One-man show and group shows in Ljubljana, Ulm, Frankfurt/Main, Passau, Stuttgart and Klagenfurt. The Artist travelled to Yogoslavia, Swabia, Switzerland and other places. The early sixties saw further Mahringer shows in Cracow, Pittsburgh and Helsinki. In 1964, Mahringer was commissioned to carry out a large-scale wall mosaic for the Österreichische Draukraftwerke in Klagenfurt, and he worked on a mural for the town hall of his native town of Neuhausen. In 1965, Mahringer was in Istanbul for two months, to visit his daughter Monika, who had a teaching job there.

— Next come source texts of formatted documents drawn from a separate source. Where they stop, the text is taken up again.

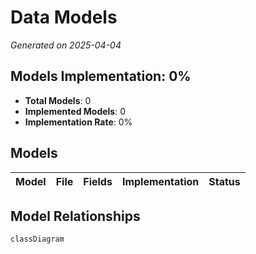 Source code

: # Data Models
_Generated on 2025-04-04_

## Models Implementation: 0%

- **Total Models**: 0
- **Implemented Models**: 0
- **Implementation Rate**: 0%

## Models

| Model | File | Fields | Implementation | Status |
|-------|------|-------|----------------|--------|

## Model Relationships

```mermaid
classDiagram
```

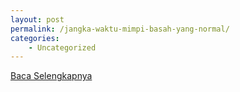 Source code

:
 ```yaml
---
layout: post
permalink: /jangka-waktu-mimpi-basah-yang-normal/
categories:
    - Uncategorized
---
```


[Baca Selengkapnya](/02) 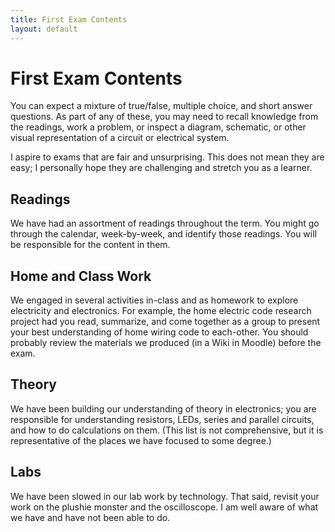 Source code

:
 ```yaml
---
title: First Exam Contents
layout: default
---
```


# First Exam Contents

You can expect a mixture of true/false, multiple choice, and short answer questions. As part of any of these, you may need to recall knowledge from the readings, work a problem, or inspect a diagram, schematic, or other visual representation of a circuit or electrical system.

I aspire to exams that are fair and unsurprising. This does not mean they are easy; I personally hope they are challenging and stretch you as a learner.

## Readings

We have had an assortment of readings throughout the term. You might go through the calendar, week-by-week, and identify those readings. You will be responsible for the content in them.

## Home and Class Work

We engaged in several activities in-class and as homework to explore electricity and electronics. For example, the home electric code research project had you read, summarize, and come together as a group to present your best understanding of home wiring code to each-other. You should probably review the materials we produced (in a Wiki in Moodle) before the exam.

## Theory

We have been building our understanding of theory in electronics; you are responsible for understanding resistors, LEDs, series and parallel circuits, and how to do calculations on them. (This list is not comprehensive, but it is representative of the places we have focused to some degree.)

## Labs

We have been slowed in our lab work by technology. That said, revisit your work on the plushie monster and the oscilloscope. I am well aware of what we have and have not been able to do.
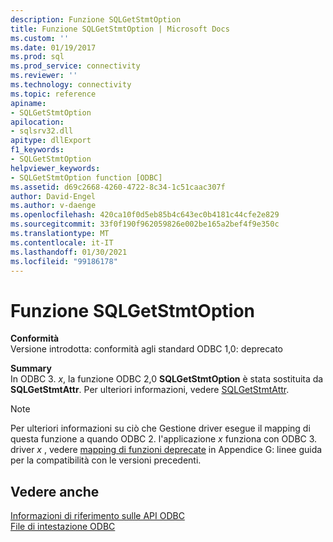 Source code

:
 ```yaml
---
description: Funzione SQLGetStmtOption
title: Funzione SQLGetStmtOption | Microsoft Docs
ms.custom: ''
ms.date: 01/19/2017
ms.prod: sql
ms.prod_service: connectivity
ms.reviewer: ''
ms.technology: connectivity
ms.topic: reference
apiname:
- SQLGetStmtOption
apilocation:
- sqlsrv32.dll
apitype: dllExport
f1_keywords:
- SQLGetStmtOption
helpviewer_keywords:
- SQLGetStmtOption function [ODBC]
ms.assetid: d69c2668-4260-4722-8c34-1c51caac307f
author: David-Engel
ms.author: v-daenge
ms.openlocfilehash: 420ca10f0d5eb85b4c643ec0b4181c44cfe2e829
ms.sourcegitcommit: 33f0f190f962059826e002be165a2bef4f9e350c
ms.translationtype: MT
ms.contentlocale: it-IT
ms.lasthandoff: 01/30/2021
ms.locfileid: "99186178"
---
```

# <a name="sqlgetstmtoption-function"></a>Funzione SQLGetStmtOption
**Conformità**  
 Versione introdotta: conformità agli standard ODBC 1,0: deprecato  
  
 **Summary**  
 In ODBC 3. *x*, la funzione ODBC 2,0 **SQLGetStmtOption** è stata sostituita da **SQLGetStmtAttr**. Per ulteriori informazioni, vedere [SQLGetStmtAttr](../../../odbc/reference/syntax/sqlgetstmtattr-function.md).  
  
> [!NOTE]  
>  Per ulteriori informazioni su ciò che Gestione driver esegue il mapping di questa funzione a quando ODBC 2. l'applicazione *x* funziona con ODBC 3. driver *x* , vedere [mapping di funzioni deprecate](../../../odbc/reference/appendixes/mapping-deprecated-functions.md) in Appendice G: linee guida per la compatibilità con le versioni precedenti.  
  
## <a name="see-also"></a>Vedere anche  
 [Informazioni di riferimento sulle API ODBC](../../../odbc/reference/syntax/odbc-api-reference.md)   
 [File di intestazione ODBC](../../../odbc/reference/install/odbc-header-files.md)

The pictures he had done during that voyage were shown at the Carinthian "Staatsgalerie" (state gallery).
During the final years of his life, Mahringer exhibited in Schwaebisch Gmuend, Ludwigsburg, San Francisco, Linz, Braunau-upon-Inn, Graz and Vienna and other places; the art academies of Istanbul and Ankara, respectively, organised personal shows for him. The Austrian Cultural Forum New York showed Mahringers artwork in 1970. Mahringer's 70th birthday inspired the Carithian "Landesgalerie" to organise a great personal show for him. At the same time, a voluminous monography with a catalogue raisonné by Walter Zettl and Leopoldine Springschitz was published.
Anton Mahringer died in Villach hospital December 29, 1974.